[Data entries]
┏━━

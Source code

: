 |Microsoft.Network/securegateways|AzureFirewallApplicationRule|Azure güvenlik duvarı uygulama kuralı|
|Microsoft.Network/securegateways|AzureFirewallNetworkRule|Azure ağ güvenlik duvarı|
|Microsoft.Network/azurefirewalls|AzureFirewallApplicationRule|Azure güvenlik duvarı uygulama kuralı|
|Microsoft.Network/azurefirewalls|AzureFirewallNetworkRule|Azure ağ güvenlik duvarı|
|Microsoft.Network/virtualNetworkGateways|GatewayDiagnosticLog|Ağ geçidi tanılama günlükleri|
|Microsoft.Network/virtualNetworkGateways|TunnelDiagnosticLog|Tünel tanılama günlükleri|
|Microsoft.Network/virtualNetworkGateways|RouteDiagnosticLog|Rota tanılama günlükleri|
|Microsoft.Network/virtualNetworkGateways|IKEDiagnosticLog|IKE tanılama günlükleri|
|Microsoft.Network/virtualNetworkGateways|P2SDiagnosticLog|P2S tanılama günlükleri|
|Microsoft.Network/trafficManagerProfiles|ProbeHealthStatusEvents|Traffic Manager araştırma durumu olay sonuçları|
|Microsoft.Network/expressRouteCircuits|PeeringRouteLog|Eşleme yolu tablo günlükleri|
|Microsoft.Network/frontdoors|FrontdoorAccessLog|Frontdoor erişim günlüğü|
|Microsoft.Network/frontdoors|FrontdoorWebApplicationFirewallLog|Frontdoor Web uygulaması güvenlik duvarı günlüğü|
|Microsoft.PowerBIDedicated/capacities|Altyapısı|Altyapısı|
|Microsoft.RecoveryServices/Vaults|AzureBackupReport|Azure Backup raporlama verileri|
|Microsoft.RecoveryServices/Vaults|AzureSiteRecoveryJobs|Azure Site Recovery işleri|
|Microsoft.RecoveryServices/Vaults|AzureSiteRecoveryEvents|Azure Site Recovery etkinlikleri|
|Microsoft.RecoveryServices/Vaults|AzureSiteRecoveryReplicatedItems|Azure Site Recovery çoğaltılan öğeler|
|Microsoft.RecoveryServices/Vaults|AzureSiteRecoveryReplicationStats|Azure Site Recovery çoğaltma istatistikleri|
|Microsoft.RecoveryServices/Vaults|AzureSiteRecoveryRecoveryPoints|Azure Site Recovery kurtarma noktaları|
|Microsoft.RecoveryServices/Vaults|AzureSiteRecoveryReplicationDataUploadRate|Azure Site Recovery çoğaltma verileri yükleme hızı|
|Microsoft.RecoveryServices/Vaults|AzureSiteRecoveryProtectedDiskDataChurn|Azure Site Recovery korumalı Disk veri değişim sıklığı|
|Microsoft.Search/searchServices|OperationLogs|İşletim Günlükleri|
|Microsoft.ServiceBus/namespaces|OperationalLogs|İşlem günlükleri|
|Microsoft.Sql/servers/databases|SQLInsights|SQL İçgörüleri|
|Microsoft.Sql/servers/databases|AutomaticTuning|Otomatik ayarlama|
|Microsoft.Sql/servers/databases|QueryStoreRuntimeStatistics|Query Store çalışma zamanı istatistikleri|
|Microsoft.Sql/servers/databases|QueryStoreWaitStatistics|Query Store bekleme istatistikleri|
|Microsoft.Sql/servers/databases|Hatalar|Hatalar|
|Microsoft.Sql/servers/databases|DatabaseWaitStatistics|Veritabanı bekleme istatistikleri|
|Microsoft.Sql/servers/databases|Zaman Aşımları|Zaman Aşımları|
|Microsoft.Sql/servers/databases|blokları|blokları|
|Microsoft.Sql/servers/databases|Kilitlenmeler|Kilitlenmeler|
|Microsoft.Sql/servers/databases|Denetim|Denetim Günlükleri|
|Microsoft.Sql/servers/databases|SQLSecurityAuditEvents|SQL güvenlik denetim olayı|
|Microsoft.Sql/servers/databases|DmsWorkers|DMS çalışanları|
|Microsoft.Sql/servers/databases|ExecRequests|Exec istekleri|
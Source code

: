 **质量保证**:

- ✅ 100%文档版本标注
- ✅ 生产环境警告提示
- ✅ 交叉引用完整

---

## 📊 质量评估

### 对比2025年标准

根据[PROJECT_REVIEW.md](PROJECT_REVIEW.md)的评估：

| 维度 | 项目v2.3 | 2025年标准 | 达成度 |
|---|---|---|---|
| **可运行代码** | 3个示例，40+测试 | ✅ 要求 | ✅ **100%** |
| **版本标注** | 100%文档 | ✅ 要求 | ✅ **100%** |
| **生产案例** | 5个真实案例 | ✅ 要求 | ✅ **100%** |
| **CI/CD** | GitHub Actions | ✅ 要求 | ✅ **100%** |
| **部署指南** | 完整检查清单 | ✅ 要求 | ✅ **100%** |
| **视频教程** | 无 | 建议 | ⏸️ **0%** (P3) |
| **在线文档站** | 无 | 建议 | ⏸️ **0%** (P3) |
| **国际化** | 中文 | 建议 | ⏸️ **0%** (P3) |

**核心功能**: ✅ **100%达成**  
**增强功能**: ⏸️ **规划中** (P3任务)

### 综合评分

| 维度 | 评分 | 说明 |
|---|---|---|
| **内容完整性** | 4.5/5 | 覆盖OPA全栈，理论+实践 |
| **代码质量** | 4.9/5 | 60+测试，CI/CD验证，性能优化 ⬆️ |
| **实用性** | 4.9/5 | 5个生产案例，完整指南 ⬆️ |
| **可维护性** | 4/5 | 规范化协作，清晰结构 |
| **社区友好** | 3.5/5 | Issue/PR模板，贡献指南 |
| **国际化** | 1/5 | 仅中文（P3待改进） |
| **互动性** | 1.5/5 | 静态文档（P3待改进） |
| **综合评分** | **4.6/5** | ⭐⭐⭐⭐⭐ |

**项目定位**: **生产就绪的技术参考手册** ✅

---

┗━━

Exercise description >>
Each line above from the one with "根据[PROJECT_REV" up to and including the one with "1.5/5 | 静态文档（P3待改进） |" must be set down exactly, and no line outside that span may appear.

Task solution >>
根据[PROJECT_REVIEW.md](PROJECT_REVIEW.md)的评估：

| 维度 | 项目v2.3 | 2025年标准 | 达成度 |
|---|---|---|---|
| **可运行代码** | 3个示例，40+测试 | ✅ 要求 | ✅ **100%** |
| **版本标注** | 100%文档 | ✅ 要求 | ✅ **100%** |
| **生产案例** | 5个真实案例 | ✅ 要求 | ✅ **100%** |
| **CI/CD** | GitHub Actions | ✅ 要求 | ✅ **100%** |
| **部署指南** | 完整检查清单 | ✅ 要求 | ✅ **100%** |
| **视频教程** | 无 | 建议 | ⏸️ **0%** (P3) |
| **在线文档站** | 无 | 建议 | ⏸️ **0%** (P3) |
| **国际化** | 中文 | 建议 | ⏸️ **0%** (P3) |

**核心功能**: ✅ **100%达成**  
**增强功能**: ⏸️ **规划中** (P3任务)

### 综合评分

| 维度 | 评分 | 说明 |
|---|---|---|
| **内容完整性** | 4.5/5 | 覆盖OPA全栈，理论+实践 |
| **代码质量** | 4.9/5 | 60+测试，CI/CD验证，性能优化 ⬆️ |
| **实用性** | 4.9/5 | 5个生产案例，完整指南 ⬆️ |
| **可维护性** | 4/5 | 规范化协作，清晰结构 |
| **社区友好** | 3.5/5 | Issue/PR模板，贡献指南 |
| **国际化** | 1/5 | 仅中文（P3待改进） |
| **互动性** | 1.5/5 | 静态文档（P3待改进） |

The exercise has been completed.